**Dataset entries:**
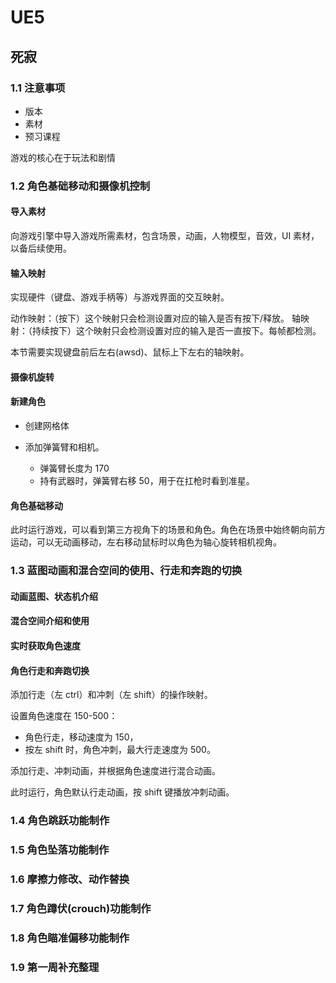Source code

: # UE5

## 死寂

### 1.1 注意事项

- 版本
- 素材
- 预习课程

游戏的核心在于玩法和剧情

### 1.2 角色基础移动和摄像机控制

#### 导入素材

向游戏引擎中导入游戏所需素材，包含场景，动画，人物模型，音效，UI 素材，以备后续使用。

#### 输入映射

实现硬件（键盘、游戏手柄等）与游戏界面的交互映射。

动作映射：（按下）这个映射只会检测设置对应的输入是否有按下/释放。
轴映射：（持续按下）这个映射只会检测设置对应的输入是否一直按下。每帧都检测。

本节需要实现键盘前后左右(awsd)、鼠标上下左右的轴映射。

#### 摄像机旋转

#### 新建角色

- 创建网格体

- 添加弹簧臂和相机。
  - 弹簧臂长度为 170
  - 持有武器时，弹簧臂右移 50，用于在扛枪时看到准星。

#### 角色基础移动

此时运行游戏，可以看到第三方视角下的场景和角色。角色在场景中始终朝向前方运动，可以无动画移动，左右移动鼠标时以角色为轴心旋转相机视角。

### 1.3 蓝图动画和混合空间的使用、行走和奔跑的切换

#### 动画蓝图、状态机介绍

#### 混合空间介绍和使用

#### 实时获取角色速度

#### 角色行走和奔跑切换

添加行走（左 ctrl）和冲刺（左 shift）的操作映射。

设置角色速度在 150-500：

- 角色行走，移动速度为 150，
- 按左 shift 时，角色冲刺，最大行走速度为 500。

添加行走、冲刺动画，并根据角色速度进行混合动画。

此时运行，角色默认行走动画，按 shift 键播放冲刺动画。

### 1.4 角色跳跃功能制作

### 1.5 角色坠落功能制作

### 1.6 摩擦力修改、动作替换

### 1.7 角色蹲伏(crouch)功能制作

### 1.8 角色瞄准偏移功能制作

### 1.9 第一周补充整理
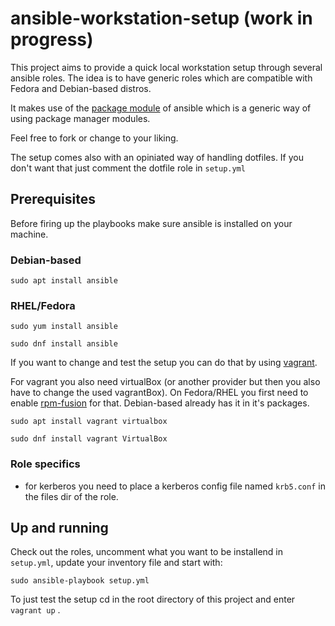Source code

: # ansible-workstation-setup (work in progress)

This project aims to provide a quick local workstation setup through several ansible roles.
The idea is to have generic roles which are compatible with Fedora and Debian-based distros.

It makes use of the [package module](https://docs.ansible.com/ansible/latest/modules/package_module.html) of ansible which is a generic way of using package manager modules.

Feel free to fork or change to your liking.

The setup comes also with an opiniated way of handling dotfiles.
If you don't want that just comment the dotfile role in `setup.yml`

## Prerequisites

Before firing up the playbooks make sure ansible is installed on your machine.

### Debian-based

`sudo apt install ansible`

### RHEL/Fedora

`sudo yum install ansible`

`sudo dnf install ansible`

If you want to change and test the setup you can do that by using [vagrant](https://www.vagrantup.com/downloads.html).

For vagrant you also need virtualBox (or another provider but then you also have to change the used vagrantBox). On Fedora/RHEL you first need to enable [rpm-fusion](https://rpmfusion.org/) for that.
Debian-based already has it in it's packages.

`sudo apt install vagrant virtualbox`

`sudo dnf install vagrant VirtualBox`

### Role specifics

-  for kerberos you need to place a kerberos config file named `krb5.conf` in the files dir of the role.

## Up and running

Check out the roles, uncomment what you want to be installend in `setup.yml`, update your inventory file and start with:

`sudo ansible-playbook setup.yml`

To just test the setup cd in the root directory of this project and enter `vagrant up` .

---

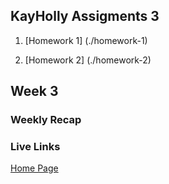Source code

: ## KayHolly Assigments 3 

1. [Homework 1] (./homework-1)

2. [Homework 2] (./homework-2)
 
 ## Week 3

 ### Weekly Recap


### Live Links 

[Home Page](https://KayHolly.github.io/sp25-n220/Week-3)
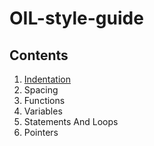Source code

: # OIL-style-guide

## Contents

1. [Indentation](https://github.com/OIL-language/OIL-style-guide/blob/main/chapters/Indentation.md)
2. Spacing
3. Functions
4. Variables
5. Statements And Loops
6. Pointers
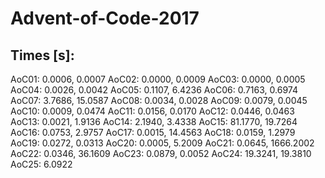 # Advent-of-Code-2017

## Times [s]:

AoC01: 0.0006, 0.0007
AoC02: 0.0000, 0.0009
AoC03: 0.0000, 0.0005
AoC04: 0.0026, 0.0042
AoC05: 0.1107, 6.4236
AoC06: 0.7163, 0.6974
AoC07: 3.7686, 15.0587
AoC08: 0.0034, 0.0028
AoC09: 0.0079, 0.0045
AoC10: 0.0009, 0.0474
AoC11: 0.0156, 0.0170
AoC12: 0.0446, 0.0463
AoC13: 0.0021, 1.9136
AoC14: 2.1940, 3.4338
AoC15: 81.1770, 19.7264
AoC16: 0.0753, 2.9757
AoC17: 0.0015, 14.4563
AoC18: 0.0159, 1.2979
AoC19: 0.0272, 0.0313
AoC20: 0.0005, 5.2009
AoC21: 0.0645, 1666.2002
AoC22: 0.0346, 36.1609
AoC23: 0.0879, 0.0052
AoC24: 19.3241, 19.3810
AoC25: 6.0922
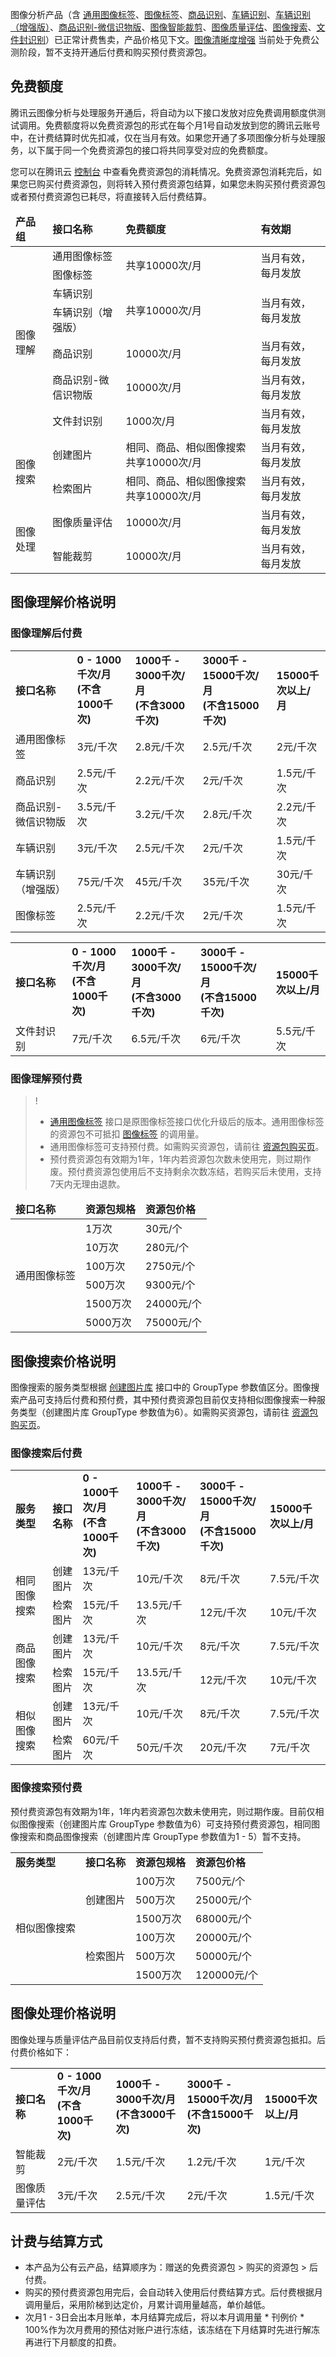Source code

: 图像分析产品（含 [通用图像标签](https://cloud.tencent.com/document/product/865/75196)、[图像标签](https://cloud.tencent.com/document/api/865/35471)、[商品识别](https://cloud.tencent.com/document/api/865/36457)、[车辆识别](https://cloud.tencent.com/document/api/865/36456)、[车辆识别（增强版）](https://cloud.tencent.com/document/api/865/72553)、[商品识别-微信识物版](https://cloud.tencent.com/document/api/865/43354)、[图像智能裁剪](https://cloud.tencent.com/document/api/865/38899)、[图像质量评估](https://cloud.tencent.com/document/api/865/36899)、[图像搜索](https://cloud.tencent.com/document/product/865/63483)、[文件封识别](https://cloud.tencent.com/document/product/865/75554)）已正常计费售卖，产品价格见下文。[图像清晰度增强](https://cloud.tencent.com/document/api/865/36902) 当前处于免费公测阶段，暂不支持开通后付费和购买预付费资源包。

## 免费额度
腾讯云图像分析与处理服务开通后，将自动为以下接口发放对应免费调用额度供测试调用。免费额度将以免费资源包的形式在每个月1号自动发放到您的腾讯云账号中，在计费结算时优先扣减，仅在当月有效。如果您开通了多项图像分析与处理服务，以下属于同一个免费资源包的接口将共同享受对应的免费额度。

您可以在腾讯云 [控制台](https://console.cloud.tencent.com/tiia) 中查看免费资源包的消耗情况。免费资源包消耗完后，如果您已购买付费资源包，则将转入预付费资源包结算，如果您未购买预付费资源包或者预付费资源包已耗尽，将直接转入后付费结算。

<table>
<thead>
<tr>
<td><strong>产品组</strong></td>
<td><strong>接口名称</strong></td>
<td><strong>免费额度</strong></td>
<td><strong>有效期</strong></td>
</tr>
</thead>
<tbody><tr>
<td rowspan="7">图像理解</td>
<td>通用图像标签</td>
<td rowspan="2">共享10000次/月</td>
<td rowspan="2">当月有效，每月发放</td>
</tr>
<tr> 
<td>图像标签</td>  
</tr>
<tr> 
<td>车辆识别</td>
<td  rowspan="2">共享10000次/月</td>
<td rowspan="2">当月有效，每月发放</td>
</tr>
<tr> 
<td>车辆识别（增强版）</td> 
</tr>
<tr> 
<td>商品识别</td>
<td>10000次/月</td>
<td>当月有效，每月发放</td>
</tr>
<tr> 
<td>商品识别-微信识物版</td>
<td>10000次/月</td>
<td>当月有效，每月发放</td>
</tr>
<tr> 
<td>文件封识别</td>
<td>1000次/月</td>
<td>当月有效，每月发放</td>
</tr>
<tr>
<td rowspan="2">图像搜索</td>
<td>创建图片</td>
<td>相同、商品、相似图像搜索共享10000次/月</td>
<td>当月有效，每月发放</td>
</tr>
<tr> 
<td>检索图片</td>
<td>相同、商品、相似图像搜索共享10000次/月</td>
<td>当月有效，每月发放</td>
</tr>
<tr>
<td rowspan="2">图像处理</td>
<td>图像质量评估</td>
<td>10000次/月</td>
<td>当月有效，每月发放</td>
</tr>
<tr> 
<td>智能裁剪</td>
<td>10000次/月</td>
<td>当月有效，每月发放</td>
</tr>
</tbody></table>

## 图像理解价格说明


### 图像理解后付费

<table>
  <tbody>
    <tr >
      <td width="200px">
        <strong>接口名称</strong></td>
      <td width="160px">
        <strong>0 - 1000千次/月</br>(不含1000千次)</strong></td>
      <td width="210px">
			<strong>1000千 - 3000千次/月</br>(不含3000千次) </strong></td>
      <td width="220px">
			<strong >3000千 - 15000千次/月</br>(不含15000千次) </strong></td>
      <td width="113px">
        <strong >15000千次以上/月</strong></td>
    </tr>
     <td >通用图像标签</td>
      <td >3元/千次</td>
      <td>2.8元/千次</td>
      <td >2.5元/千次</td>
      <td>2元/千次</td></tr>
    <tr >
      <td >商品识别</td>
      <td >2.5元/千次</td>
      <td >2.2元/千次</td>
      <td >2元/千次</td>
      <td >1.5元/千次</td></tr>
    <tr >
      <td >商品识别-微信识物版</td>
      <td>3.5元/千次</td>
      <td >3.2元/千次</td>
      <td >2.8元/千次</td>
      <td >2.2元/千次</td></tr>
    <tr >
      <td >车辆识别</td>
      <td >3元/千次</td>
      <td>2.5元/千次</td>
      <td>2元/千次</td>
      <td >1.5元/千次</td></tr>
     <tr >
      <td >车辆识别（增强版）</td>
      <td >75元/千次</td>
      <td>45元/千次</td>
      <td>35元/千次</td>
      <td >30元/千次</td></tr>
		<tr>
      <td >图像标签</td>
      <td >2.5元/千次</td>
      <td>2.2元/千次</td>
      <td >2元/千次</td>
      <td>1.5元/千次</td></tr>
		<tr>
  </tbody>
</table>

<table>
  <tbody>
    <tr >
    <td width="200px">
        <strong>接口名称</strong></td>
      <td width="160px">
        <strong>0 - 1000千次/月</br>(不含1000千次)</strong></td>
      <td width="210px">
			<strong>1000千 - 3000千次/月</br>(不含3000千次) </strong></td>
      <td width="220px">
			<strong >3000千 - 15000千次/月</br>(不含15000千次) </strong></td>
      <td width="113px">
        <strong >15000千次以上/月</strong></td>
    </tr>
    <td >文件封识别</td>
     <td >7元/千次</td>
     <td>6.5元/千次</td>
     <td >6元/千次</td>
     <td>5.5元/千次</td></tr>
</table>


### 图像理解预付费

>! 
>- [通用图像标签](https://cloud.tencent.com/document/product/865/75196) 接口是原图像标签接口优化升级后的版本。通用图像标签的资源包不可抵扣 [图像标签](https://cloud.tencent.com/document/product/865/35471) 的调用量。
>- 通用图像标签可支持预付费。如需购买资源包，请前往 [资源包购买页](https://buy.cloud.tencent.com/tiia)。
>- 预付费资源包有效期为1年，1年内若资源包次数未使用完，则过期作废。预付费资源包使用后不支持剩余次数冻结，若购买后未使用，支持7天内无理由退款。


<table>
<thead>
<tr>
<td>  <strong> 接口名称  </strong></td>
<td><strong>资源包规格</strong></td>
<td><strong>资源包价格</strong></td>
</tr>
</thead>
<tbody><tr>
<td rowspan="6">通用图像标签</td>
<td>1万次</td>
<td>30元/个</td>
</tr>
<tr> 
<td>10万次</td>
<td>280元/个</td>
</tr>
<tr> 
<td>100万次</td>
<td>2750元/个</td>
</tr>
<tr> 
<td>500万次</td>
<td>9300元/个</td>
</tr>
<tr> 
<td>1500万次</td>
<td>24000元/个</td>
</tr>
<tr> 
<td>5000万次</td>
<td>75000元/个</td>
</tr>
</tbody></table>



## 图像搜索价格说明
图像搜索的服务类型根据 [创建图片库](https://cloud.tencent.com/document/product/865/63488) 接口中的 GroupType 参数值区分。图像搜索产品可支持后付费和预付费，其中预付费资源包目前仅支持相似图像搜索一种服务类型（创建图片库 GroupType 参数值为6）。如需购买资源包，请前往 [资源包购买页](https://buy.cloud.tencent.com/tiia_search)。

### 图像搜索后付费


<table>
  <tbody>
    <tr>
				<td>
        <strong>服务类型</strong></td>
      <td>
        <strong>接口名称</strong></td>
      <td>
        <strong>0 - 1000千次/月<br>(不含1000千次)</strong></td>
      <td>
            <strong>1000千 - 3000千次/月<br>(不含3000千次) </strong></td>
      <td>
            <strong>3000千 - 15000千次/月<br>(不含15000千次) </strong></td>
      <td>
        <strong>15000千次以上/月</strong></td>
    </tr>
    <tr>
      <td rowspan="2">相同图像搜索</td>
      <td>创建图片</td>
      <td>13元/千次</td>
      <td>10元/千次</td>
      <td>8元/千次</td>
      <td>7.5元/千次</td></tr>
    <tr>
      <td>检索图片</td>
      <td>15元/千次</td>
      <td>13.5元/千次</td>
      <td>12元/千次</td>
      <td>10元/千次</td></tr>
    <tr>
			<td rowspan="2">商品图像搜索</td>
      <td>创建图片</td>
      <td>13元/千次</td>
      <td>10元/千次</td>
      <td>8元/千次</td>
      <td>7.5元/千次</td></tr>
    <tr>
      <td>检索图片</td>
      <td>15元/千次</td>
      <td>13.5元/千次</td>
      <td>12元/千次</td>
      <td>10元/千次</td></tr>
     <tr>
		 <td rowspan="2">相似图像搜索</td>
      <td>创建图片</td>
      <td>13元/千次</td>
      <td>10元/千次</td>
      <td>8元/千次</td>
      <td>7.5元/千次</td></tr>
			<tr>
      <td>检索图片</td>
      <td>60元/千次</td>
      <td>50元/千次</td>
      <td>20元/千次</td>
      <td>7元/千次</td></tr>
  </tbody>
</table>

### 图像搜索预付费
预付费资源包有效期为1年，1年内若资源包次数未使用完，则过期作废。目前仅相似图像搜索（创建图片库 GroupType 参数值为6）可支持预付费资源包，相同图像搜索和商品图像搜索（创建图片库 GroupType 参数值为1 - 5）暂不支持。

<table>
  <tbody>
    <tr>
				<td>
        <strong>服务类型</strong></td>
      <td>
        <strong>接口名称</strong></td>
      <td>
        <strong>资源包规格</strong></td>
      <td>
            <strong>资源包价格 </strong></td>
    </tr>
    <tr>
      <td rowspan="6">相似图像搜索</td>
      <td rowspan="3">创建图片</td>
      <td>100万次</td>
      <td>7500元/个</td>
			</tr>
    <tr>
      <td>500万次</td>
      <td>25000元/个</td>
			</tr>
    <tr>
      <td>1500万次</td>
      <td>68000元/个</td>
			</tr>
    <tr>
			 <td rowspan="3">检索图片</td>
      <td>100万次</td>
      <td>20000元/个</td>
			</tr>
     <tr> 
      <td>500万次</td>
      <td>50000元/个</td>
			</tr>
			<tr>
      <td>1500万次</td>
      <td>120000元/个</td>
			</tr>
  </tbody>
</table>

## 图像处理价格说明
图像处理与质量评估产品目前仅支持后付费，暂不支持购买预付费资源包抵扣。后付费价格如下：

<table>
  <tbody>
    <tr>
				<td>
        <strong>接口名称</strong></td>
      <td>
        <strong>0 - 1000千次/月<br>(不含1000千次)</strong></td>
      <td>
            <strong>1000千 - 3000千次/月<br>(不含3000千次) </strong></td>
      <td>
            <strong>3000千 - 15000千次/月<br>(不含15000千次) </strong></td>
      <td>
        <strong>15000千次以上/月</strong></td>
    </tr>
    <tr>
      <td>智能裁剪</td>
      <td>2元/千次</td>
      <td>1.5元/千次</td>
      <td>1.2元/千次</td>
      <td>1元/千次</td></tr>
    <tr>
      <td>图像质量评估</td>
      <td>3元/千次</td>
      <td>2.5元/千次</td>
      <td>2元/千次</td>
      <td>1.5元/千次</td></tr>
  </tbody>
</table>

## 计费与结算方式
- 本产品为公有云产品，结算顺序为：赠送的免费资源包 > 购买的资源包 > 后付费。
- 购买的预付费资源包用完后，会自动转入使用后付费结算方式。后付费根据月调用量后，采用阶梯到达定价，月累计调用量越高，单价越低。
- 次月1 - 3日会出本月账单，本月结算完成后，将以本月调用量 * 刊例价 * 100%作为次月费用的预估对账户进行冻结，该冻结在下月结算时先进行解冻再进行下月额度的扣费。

**What is being asked:** What is needed is every line of the records above that contains the word "have".

**Answer to this task:**
The idea is to have generic roles which are compatible with Fedora and Debian-based distros.
For vagrant you also need virtualBox (or another provider but then you also have to change the used vagrantBox). On Fedora/RHEL you first need to enable [rpm-fusion](https://rpmfusion.org/) for that.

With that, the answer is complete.